* Exercise details:
The word "models" appears in some lines of the records below; state how many lines, and nothing else.

** Data for analysis follows **

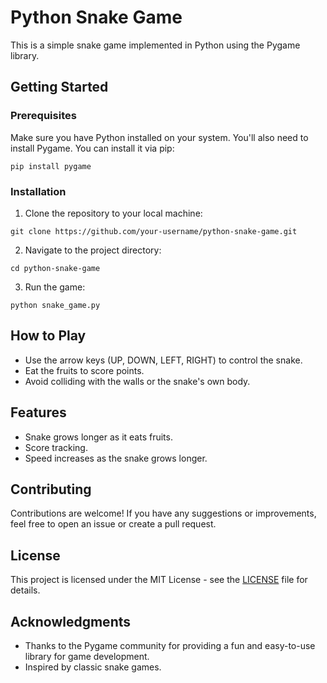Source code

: # Python Snake Game

This is a simple snake game implemented in Python using the Pygame library.

## Getting Started

### Prerequisites

Make sure you have Python installed on your system. You'll also need to install Pygame. You can install it via pip:

```
pip install pygame
```

### Installation

1. Clone the repository to your local machine:

```
git clone https://github.com/your-username/python-snake-game.git
```

2. Navigate to the project directory:

```
cd python-snake-game
```

3. Run the game:

```
python snake_game.py
```

## How to Play

- Use the arrow keys (UP, DOWN, LEFT, RIGHT) to control the snake.
- Eat the fruits to score points.
- Avoid colliding with the walls or the snake's own body.

## Features

- Snake grows longer as it eats fruits.
- Score tracking.
- Speed increases as the snake grows longer.

## Contributing

Contributions are welcome! If you have any suggestions or improvements, feel free to open an issue or create a pull request.

## License

This project is licensed under the MIT License - see the [LICENSE](LICENSE) file for details.

## Acknowledgments

- Thanks to the Pygame community for providing a fun and easy-to-use library for game development.
- Inspired by classic snake games.
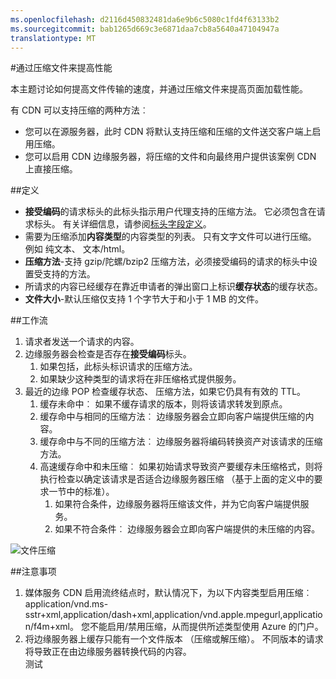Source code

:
 ```yaml
---
ms.openlocfilehash: d2116d450832481da6e9b6c5080c1fd4f63133b2
ms.sourcegitcommit: bab1265d669c3e6871daa7cb8a5640a47104947a
translationtype: MT
---
```

<properties 
    pageTitle="CDN 的通过压缩文件来提高性能" 
    description="可以提高文件传输的速度，并且提高页面加载通过压缩文件的性能。" 
    services="cdn" 
    documentationCenter=".NET" 
    authors="juliako" 
    manager="dwrede" 
    editor=""/>

<tags 
    ms.service="cdn" 
    ms.workload="tbd" 
    ms.tgt_pltfrm="na" 
    ms.devlang="na" 
    ms.topic="article" 
    ms.date="09/01/2015" 
    ms.author="juliako"/>

#通过压缩文件来提高性能

本主题讨论如何提高文件传输的速度，并通过压缩文件来提高页面加载性能。

有 CDN 可以支持压缩的两种方法︰ 

- 您可以在源服务器，此时 CDN 将默认支持压缩和压缩的文件送交客户端上启用压缩。 
- 您可以启用 CDN 边缘服务器，将压缩的文件和向最终用户提供该案例 CDN 上直接压缩。

##定义

- **接受编码**的请求标头的此标头指示用户代理支持的压缩方法。 它必须包含在请求标头。 有关详细信息，请参阅[标头字段定义](http://www.w3.org/Protocols/rfc2616/rfc2616-sec14.html)。
- 需要为压缩添加**内容类型**的内容类型的列表。 只有文字文件可以进行压缩。 例如 纯文本、 文本/html。
- **压缩方法**-支持 gzip/陀螺/bzip2 压缩方法，必须接受编码的请求的标头中设置受支持的方法。 
- 所请求的内容已经缓存在靠近申请者的弹出窗口上标识**缓存状态**的缓存状态。  
- **文件大小**-默认压缩仅支持 1 个字节大于和小于 1 MB 的文件。  

##工作流

1. 请求者发送一个请求的内容。
2. 边缘服务器会检查是否存在**接受编码**标头。
    1. 如果包括，此标头标识请求的压缩方法。
    1. 如果缺少这种类型的请求将在非压缩格式提供服务。
3.  最近的边缘 POP 检查缓存状态、 压缩方法，如果它仍具有有效的 TTL。
    1.  缓存未命中︰ 如果不缓存请求的版本，则将该请求转发到原点。
    2.  缓存命中与相同的压缩方法︰ 边缘服务器会立即向客户端提供压缩的内容。
    3.  缓存命中与不同的压缩方法︰ 边缘服务器将编码转换资产对该请求的压缩方法。 
    4.  高速缓存命中和未压缩︰ 如果初始请求导致资产要缓存未压缩格式，则将执行检查以确定该请求是否适合边缘服务器压缩 （基于上面的定义中的要求一节中的标准）。
        1.  如果符合条件，边缘服务器将压缩该文件，并为它向客户端提供服务。
        2.  如果不符合条件︰ 边缘服务器会立即向客户端提供的未压缩的内容。 

![文件压缩](./media/cdn-file-compression/cdn-compress-files.png)

##注意事项 

1. 媒体服务 CDN 启用流终结点时，默认情况下，为以下内容类型启用压缩︰ application/vnd.ms-sstr+xml,application/dash+xml,application/vnd.apple.mpegurl,application/f4m+xml。 您不能启用/禁用压缩，从而提供所述类型使用 Azure 的门户。  
2. 将边缘服务器上缓存只能有一个文件版本 （压缩或解压缩）。 不同版本的请求将导致正在由边缘服务器转换代码的内容。  
测试
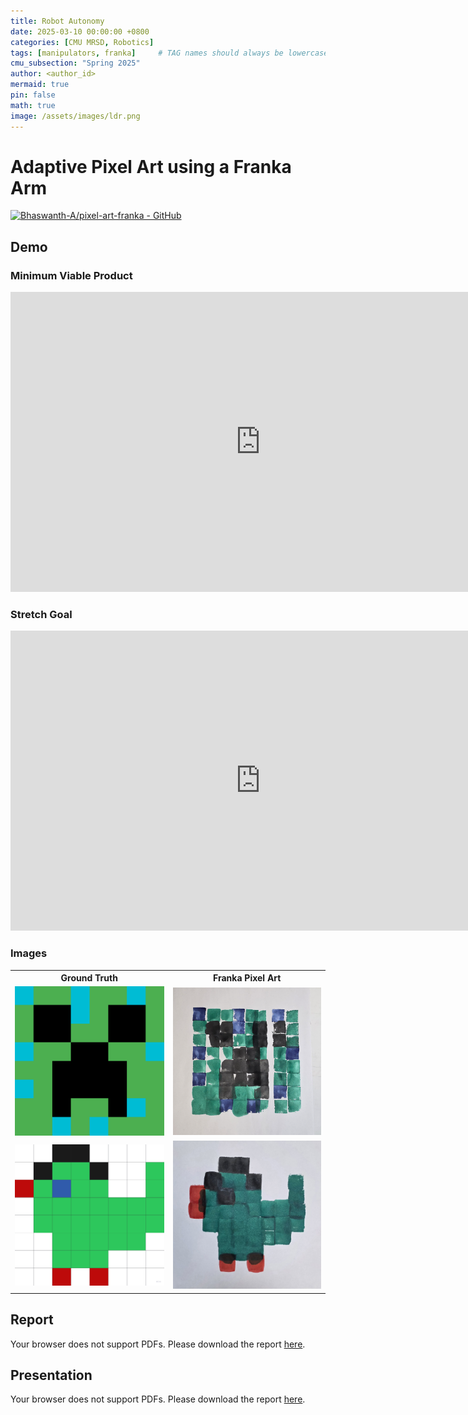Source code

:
 ```yaml
---
title: Robot Autonomy
date: 2025-03-10 00:00:00 +0800
categories: [CMU MRSD, Robotics]
tags: [manipulators, franka]     # TAG names should always be lowercase
cmu_subsection: "Spring 2025"
author: <author_id>
mermaid: true
pin: false
math: true
image: /assets/images/ldr.png
---
```


# Adaptive Pixel Art using a Franka Arm

[![Bhaswanth-A/pixel-art-franka - GitHub](https://gh-card.dev/repos/Bhaswanth-A/pixel-art-franka.svg)](https://github.com/Bhaswanth-A/pixel-art-franka)

## Demo 


### Minimum Viable Product

<iframe width="800" height="480" src="https://youtube.com/embed/wZlAUh_BpwA" frameborder="0" allowfullscreen></iframe>

### Stretch Goal

<iframe width="800" height="480" src="https://youtube.com/embed/lj-XEfnKgOc" frameborder="0" allowfullscreen></iframe>


### Images

<table>
  <tr>
    <th style="text-align:center">Ground Truth</th>
    <th style="text-align:center">Franka Pixel Art</th>
  </tr>
  <tr>
    <td><img src="/assets/images/Robot_Autonomy/creeper.png" width="300"/></td>
    <td><img src="/assets/images/Robot_Autonomy/MVP_Creeper.png" width="300"/></td>
  </tr>
  <tr>
    <td><img src="/assets/images/Robot_Autonomy/parrot.png" width="300"/></td>
    <td><img src="/assets/images/Robot_Autonomy/Final_Parrot.jpg" width="300"/></td>
  </tr>
</table>

## Report

<object data="/assets/pdfs/autonomy/16662_project_mvp.pdf" width="100%" height="800" type="application/pdf">
    <p>Your browser does not support PDFs. Please download the report <a href="/assets/pdfs/autonomy/16662_project_mvp.pdf">here</a>.</p>
</object>

## Presentation

<object data="/assets/pdfs/autonomy/16662-CopyPasta.pdf" width="100%" height="800" type="application/pdf">
    <p>Your browser does not support PDFs. Please download the report <a href="/assets/pdfs/autonomy/16662-CopyPasta.pdf">here</a>.</p>
</object>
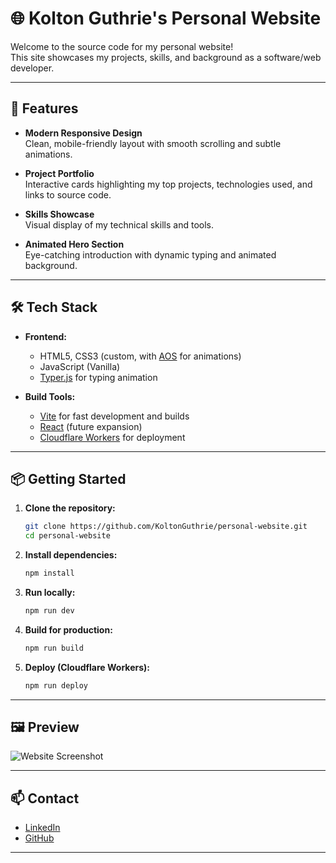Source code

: # 🌐 Kolton Guthrie's Personal Website

Welcome to the source code for my personal website!  
This site showcases my projects, skills, and background as a software/web developer.

---

## 🚀 Features

- **Modern Responsive Design**  
  Clean, mobile-friendly layout with smooth scrolling and subtle animations.

- **Project Portfolio**  
  Interactive cards highlighting my top projects, technologies used, and links to source code.

- **Skills Showcase**  
  Visual display of my technical skills and tools.

- **Animated Hero Section**  
  Eye-catching introduction with dynamic typing and animated background.

---

## 🛠️ Tech Stack

- **Frontend:**  
  - HTML5, CSS3 (custom, with [AOS](https://github.com/michalsnik/aos) for animations)
  - JavaScript (Vanilla)
  - [Typer.js](https://github.com/CodeByZach/typer) for typing animation

- **Build Tools:**  
  - [Vite](https://vitejs.dev/) for fast development and builds
  - [React](https://react.dev/) (future expansion)
  - [Cloudflare Workers](https://workers.cloudflare.com/) for deployment

---

## 📦 Getting Started

1. **Clone the repository:**
   ```sh
   git clone https://github.com/KoltonGuthrie/personal-website.git
   cd personal-website
   ```

2. **Install dependencies:**
   ```sh
   npm install
   ```

3. **Run locally:**
   ```sh
   npm run dev
   ```

4. **Build for production:**
   ```sh
   npm run build
   ```

5. **Deploy (Cloudflare Workers):**
   ```sh
   npm run deploy
   ```

---

## 🖼️ Preview

![Website Screenshot](https://i.imgur.com/K2IRhXY.jpeg) <!-- Add a screenshot named preview.png in /public/images/ -->

---

## 📫 Contact

- [LinkedIn](https://www.linkedin.com/in/koltonguthrie/)
- [GitHub](https://github.com/KoltonGuthrie)

---
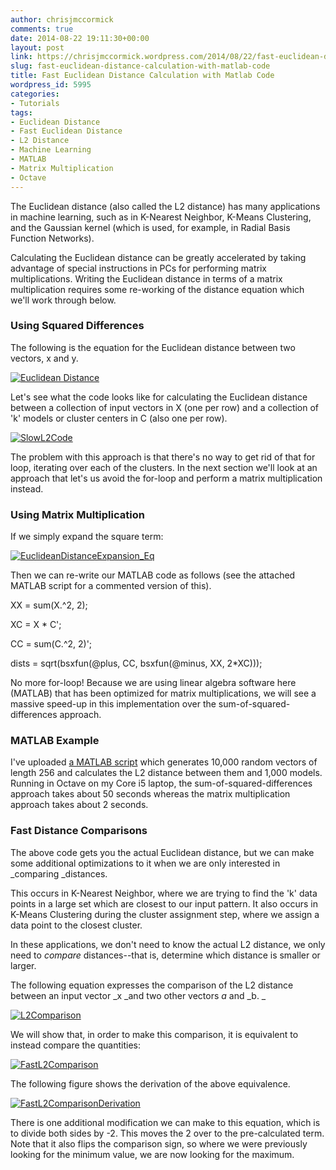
 ```yaml
---
author: chrisjmccormick
comments: true
date: 2014-08-22 19:11:30+00:00
layout: post
link: https://chrisjmccormick.wordpress.com/2014/08/22/fast-euclidean-distance-calculation-with-matlab-code/
slug: fast-euclidean-distance-calculation-with-matlab-code
title: Fast Euclidean Distance Calculation with Matlab Code
wordpress_id: 5995
categories:
- Tutorials
tags:
- Euclidean Distance
- Fast Euclidean Distance
- L2 Distance
- Machine Learning
- MATLAB
- Matrix Multiplication
- Octave
---
```


The Euclidean distance (also called the L2 distance) has many applications in machine learning, such as in K-Nearest Neighbor, K-Means Clustering, and the Gaussian kernel (which is used, for example, in Radial Basis Function Networks).

Calculating the Euclidean distance can be greatly accelerated by taking advantage of special instructions in PCs for performing matrix multiplications. Writing the Euclidean distance in terms of a matrix multiplication requires some re-working of the distance equation which we'll work through below.


### Using Squared Differences


The following is the equation for the Euclidean distance between two vectors, x and y.

[![Euclidean Distance](http://chrisjmccormick.files.wordpress.com/2014/07/euclidean-distance.png)](http://chrisjmccormick.files.wordpress.com/2014/07/euclidean-distance.png)

Let's see what the code looks like for calculating the Euclidean distance between a collection of input vectors in X (one per row) and a collection of 'k' models or cluster centers in C (also one per row).

[![SlowL2Code](http://chrisjmccormick.files.wordpress.com/2014/08/slowl2code.png?w=470)](https://chrisjmccormick.files.wordpress.com/2014/08/slowl2code.png)

The problem with this approach is that there's no way to get rid of that for loop, iterating over each of the clusters. In the next section we'll look at an approach that let's us avoid the for-loop and perform a matrix multiplication instead.


### Using Matrix Multiplication


If we simply expand the square term:

[![EuclideanDistanceExpansion_Eq](http://chrisjmccormick.files.wordpress.com/2014/08/euclideandistanceexpansion_eq.png?w=470)](https://chrisjmccormick.files.wordpress.com/2014/08/euclideandistanceexpansion_eq.png)



Then we can re-write our MATLAB code as follows (see the attached MATLAB script for a commented version of this).


XX = sum(X.^2, 2);




XC = X * C';




CC = sum(C.^2, 2)';




dists = sqrt(bsxfun(@plus, CC, bsxfun(@minus, XX, 2*XC)));


No more for-loop! Because we are using linear algebra software here (MATLAB) that has been optimized for matrix multiplications, we will see a massive speed-up in this implementation over the sum-of-squared-differences approach.


### MATLAB Example


I've uploaded [a MATLAB script](https://dl.dropboxusercontent.com/u/94180423/fastL2Example.m) which generates 10,000 random vectors of length 256 and calculates the L2 distance between them and 1,000 models. Running in Octave on my Core i5 laptop, the sum-of-squared-differences approach takes about 50 seconds whereas the matrix multiplication approach takes about 2 seconds.


### Fast Distance Comparisons


The above code gets you the actual Euclidean distance, but we can make some additional optimizations to it when we are only interested in _comparing _distances.

This occurs in K-Nearest Neighbor, where we are trying to find the 'k' data points in a large set which are closest to our input pattern. It also occurs in K-Means Clustering during the cluster assignment step, where we assign a data point to the closest cluster.

In these applications, we don't need to know the actual L2 distance, we only need to _compare_ distances--that is, determine which distance is smaller or larger.

The following equation expresses the comparison of the L2 distance between an input vector _x _and two other vectors _a_ and _b. _

[![L2Comparison](http://chrisjmccormick.files.wordpress.com/2014/08/l2comparison.png)](https://chrisjmccormick.files.wordpress.com/2014/08/l2comparison.png)

We will show that, in order to make this comparison, it is equivalent to instead compare the quantities:

[![FastL2Comparison](http://chrisjmccormick.files.wordpress.com/2014/08/fastl2comparison.png)](https://chrisjmccormick.files.wordpress.com/2014/08/fastl2comparison.png)

The following figure shows the derivation of the above equivalence.

[![FastL2ComparisonDerivation](http://chrisjmccormick.files.wordpress.com/2014/08/fastl2comparisonderivation.png?w=470)](https://chrisjmccormick.files.wordpress.com/2014/08/fastl2comparisonderivation.png)

There is one additional modification we can make to this equation, which is to divide both sides by -2. This moves the 2 over to the pre-calculated term. Note that it also flips the comparison sign, so where we were previously looking for the minimum value, we are now looking for the maximum.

** End of Data for analysis **

* Output for this task:
2